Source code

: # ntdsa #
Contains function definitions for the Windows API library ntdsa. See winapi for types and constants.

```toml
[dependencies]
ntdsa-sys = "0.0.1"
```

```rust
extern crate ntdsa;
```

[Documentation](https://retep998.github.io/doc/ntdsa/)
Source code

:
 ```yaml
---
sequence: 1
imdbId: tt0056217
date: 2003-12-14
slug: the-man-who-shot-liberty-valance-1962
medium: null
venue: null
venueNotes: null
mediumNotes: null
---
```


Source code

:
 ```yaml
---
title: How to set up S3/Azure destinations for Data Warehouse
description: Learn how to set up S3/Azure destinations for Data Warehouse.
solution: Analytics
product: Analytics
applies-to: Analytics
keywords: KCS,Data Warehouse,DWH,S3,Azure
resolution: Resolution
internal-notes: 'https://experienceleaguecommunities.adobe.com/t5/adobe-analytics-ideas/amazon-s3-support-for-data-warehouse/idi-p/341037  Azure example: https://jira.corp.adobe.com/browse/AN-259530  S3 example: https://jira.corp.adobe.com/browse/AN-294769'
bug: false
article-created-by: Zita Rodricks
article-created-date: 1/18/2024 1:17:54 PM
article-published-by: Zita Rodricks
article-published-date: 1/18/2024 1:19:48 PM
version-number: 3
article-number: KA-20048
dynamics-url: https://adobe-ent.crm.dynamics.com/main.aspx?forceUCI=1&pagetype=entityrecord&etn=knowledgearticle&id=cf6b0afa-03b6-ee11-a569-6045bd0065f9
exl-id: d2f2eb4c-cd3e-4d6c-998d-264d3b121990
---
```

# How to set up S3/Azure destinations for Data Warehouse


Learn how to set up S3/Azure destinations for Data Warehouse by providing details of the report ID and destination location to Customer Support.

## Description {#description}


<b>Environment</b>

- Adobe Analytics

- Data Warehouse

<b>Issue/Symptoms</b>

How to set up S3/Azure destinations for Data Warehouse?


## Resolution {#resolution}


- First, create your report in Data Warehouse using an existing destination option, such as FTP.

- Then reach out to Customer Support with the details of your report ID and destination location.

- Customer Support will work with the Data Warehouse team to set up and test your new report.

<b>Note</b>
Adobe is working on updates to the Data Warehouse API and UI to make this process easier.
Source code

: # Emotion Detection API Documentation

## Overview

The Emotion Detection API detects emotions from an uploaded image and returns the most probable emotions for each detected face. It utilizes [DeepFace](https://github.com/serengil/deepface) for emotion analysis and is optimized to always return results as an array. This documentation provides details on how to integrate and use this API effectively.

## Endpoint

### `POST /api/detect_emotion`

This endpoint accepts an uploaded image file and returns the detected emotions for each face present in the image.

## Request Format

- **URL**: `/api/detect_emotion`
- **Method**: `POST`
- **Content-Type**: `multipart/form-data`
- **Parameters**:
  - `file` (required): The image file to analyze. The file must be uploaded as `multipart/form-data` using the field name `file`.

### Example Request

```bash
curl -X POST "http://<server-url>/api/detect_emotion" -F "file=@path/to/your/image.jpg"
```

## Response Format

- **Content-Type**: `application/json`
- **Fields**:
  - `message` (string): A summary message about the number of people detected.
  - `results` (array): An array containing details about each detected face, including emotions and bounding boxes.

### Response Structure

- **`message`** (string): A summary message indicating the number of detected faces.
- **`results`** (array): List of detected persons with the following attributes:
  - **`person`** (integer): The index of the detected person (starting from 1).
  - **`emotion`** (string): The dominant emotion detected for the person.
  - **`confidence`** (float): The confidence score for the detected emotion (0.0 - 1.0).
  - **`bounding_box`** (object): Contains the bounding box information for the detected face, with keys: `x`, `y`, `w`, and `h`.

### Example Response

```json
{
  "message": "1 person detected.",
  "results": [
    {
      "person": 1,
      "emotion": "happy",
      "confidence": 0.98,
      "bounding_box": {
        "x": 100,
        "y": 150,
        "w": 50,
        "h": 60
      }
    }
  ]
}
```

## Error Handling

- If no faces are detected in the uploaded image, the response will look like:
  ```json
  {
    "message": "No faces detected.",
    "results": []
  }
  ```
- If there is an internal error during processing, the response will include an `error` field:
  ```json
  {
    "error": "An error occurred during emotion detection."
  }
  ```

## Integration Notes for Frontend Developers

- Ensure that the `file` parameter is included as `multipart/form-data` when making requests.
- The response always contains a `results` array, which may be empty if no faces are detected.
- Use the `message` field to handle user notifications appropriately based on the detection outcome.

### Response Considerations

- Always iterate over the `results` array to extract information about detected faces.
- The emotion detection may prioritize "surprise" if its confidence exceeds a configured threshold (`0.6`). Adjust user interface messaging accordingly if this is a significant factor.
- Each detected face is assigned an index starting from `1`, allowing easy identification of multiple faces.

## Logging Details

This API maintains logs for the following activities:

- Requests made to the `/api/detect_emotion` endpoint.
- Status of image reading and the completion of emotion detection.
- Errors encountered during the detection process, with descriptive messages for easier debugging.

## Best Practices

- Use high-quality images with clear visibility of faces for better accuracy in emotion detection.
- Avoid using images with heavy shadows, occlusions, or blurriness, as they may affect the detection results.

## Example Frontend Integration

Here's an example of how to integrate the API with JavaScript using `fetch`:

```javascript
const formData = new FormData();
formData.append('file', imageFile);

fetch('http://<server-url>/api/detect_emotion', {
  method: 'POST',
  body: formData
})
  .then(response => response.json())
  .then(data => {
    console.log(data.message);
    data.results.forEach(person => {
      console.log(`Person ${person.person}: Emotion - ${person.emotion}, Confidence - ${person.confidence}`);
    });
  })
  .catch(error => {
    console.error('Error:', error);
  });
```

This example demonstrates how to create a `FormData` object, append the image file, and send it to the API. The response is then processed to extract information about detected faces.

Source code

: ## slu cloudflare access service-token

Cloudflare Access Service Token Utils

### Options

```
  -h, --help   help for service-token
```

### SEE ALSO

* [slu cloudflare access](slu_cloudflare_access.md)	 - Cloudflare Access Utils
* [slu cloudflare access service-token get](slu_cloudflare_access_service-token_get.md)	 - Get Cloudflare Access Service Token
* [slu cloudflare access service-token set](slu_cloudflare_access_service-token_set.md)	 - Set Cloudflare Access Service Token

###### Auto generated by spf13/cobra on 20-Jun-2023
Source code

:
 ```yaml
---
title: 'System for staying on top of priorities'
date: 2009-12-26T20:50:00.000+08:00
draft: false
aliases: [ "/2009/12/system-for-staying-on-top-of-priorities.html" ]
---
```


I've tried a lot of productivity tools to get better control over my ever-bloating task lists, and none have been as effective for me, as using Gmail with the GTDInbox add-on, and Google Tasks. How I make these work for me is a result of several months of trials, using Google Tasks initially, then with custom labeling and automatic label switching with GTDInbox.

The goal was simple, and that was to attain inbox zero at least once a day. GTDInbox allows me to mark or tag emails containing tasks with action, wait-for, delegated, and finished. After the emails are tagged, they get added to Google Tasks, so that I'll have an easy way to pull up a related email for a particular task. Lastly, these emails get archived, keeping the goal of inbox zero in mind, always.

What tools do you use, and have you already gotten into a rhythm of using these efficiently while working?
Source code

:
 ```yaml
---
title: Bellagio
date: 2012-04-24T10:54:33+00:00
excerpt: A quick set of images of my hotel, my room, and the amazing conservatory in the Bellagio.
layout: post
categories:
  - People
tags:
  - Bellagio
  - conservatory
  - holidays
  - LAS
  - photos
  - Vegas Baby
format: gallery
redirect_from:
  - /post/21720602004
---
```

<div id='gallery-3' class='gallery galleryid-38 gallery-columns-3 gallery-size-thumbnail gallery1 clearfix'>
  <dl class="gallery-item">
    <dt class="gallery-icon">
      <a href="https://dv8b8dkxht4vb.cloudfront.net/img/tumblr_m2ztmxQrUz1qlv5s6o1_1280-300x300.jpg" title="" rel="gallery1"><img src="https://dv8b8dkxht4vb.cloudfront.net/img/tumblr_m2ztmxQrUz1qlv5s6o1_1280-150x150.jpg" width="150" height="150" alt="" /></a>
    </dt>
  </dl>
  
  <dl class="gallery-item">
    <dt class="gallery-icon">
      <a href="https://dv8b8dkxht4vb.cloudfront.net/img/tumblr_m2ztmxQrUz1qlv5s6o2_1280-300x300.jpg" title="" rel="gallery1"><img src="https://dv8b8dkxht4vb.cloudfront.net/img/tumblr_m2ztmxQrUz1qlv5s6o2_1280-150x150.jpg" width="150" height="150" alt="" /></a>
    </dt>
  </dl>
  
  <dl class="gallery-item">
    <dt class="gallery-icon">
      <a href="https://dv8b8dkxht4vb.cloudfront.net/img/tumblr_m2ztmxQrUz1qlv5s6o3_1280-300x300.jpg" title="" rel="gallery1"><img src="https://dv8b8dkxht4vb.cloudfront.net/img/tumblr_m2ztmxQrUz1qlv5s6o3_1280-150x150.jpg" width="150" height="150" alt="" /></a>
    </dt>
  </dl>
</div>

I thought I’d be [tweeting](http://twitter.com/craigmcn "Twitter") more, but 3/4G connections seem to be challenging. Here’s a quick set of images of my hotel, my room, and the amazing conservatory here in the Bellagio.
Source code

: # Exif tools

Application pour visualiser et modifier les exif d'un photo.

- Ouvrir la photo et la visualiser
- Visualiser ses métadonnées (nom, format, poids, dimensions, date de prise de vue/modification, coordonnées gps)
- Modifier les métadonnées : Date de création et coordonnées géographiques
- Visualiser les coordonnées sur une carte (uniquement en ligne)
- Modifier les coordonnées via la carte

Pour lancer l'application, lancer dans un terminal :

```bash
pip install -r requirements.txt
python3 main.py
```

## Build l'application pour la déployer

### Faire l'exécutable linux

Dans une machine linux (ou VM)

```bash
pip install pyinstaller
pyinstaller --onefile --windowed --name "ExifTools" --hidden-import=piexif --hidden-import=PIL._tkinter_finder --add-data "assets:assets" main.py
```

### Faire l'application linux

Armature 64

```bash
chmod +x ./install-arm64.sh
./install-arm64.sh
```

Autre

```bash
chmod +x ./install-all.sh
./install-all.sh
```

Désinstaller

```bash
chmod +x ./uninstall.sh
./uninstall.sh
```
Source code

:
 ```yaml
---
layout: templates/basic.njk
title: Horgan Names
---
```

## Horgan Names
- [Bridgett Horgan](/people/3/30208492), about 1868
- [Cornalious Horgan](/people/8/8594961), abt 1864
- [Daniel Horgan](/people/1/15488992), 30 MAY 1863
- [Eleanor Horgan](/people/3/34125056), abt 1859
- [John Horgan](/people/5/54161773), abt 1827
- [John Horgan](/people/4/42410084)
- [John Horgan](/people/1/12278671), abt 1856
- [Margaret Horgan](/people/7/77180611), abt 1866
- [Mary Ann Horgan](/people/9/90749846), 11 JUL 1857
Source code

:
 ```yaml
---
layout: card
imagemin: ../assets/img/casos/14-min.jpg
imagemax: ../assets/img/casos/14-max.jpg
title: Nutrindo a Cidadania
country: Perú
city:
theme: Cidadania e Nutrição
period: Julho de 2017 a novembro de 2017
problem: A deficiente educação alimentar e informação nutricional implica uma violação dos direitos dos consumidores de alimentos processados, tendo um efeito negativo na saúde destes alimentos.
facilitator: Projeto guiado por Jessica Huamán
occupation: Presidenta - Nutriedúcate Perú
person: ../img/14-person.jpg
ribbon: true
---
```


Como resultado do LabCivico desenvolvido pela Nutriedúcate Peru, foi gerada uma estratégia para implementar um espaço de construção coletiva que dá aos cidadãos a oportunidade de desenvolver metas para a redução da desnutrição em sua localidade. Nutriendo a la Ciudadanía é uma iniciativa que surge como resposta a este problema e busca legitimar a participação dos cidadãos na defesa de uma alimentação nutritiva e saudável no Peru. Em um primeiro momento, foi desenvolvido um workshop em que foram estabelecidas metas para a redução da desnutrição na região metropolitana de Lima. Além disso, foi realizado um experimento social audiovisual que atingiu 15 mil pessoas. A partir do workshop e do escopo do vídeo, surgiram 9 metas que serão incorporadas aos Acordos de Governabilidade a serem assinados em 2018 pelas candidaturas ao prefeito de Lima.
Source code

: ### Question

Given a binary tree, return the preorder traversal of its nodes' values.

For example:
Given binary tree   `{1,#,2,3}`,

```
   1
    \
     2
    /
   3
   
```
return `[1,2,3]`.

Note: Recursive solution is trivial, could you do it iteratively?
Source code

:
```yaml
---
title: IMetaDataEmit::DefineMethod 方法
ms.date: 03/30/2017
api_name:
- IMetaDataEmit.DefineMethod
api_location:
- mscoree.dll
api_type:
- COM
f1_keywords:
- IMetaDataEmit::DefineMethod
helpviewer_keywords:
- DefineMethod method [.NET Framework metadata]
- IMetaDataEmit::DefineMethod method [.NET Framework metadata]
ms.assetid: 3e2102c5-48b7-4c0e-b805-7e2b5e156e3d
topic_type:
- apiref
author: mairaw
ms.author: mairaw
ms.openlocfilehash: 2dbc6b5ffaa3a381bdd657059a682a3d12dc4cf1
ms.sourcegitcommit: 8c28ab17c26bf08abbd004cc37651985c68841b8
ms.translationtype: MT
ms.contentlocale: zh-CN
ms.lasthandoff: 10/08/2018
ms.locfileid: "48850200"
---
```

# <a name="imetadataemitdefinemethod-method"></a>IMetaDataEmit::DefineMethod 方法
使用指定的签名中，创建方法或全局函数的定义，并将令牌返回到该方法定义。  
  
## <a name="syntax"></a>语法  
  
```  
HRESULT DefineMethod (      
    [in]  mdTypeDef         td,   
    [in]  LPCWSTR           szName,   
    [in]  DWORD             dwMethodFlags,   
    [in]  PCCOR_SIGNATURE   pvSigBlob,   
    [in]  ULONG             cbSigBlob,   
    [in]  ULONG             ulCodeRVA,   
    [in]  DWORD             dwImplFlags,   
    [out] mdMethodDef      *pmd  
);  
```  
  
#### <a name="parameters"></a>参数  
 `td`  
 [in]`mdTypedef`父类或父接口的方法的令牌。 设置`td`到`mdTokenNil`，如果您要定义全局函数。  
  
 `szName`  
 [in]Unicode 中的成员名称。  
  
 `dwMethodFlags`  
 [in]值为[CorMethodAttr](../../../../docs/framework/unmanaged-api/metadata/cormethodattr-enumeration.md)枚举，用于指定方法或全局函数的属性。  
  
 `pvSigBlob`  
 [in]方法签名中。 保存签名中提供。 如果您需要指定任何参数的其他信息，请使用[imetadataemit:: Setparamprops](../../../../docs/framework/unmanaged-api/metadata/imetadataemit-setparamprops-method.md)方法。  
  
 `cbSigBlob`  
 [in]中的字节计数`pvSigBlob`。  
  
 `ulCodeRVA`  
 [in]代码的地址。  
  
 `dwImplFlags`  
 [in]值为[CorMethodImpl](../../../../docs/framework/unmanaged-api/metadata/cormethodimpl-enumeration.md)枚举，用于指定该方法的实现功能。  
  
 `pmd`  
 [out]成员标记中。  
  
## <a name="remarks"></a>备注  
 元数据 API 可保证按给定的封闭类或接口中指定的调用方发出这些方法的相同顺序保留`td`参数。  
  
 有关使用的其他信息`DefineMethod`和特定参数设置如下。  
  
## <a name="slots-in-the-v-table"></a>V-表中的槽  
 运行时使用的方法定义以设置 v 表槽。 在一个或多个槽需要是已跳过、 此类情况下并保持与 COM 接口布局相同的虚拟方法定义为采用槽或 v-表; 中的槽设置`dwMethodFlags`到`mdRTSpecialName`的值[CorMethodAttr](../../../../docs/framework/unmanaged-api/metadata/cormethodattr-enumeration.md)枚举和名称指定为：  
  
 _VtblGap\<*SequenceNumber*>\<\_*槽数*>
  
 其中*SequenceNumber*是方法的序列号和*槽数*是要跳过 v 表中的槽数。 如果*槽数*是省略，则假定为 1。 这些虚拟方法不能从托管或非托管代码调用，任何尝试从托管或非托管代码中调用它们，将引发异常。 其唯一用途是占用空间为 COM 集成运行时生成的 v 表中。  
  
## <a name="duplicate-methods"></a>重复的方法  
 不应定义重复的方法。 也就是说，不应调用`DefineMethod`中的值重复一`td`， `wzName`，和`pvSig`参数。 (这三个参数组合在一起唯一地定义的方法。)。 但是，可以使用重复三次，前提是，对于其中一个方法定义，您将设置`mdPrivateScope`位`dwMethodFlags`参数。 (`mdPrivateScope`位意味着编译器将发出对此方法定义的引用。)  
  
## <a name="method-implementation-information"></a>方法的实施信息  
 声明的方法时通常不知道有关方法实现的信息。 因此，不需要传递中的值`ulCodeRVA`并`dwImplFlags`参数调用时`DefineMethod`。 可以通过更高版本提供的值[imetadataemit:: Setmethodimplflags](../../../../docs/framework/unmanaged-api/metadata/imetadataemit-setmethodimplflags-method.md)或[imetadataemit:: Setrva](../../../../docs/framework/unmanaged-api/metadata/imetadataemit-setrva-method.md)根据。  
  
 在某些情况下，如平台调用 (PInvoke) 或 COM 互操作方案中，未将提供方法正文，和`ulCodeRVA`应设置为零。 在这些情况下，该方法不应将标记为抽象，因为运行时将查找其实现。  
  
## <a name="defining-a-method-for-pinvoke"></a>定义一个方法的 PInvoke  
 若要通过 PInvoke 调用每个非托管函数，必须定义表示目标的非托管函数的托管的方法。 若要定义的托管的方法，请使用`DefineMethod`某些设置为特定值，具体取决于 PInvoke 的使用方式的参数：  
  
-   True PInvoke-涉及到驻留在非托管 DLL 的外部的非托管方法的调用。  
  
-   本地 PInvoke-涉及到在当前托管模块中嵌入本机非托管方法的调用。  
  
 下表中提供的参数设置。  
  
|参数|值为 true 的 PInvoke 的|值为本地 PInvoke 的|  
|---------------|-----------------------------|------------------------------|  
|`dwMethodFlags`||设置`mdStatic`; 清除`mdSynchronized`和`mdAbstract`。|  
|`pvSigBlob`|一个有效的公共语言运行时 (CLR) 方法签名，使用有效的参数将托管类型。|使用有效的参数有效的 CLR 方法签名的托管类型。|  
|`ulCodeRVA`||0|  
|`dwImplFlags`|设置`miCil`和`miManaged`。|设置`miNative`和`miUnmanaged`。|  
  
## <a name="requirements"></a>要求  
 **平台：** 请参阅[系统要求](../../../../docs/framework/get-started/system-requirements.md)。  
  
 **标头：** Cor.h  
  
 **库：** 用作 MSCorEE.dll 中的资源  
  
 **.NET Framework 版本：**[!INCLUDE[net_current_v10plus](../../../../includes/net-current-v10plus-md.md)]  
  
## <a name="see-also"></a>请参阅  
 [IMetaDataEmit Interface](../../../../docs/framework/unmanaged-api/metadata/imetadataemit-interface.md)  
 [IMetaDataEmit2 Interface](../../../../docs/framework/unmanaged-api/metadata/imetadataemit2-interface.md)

◆ ◆ ◆ ◆

> **Task statement**:
Look back at the data above. Transcribe exactly the lines starting at the line that contains "(array): List of" and ending at the line that contains "- Always iterate".

> **Exercise output**:
- **`results`** (array): List of detected persons with the following attributes:
  - **`person`** (integer): The index of the detected person (starting from 1).
  - **`emotion`** (string): The dominant emotion detected for the person.
  - **`confidence`** (float): The confidence score for the detected emotion (0.0 - 1.0).
  - **`bounding_box`** (object): Contains the bounding box information for the detected face, with keys: `x`, `y`, `w`, and `h`.

### Example Response

```json
{
  "message": "1 person detected.",
  "results": [
    {
      "person": 1,
      "emotion": "happy",
      "confidence": 0.98,
      "bounding_box": {
        "x": 100,
        "y": 150,
        "w": 50,
        "h": 60
      }
    }
  ]
}
```

## Error Handling

- If no faces are detected in the uploaded image, the response will look like:
  ```json
  {
    "message": "No faces detected.",
    "results": []
  }
  ```
- If there is an internal error during processing, the response will include an `error` field:
  ```json
  {
    "error": "An error occurred during emotion detection."
  }
  ```

## Integration Notes for Frontend Developers

- Ensure that the `file` parameter is included as `multipart/form-data` when making requests.
- The response always contains a `results` array, which may be empty if no faces are detected.
- Use the `message` field to handle user notifications appropriately based on the detection outcome.

### Response Considerations

- Always iterate over the `results` array to extract information about detected faces.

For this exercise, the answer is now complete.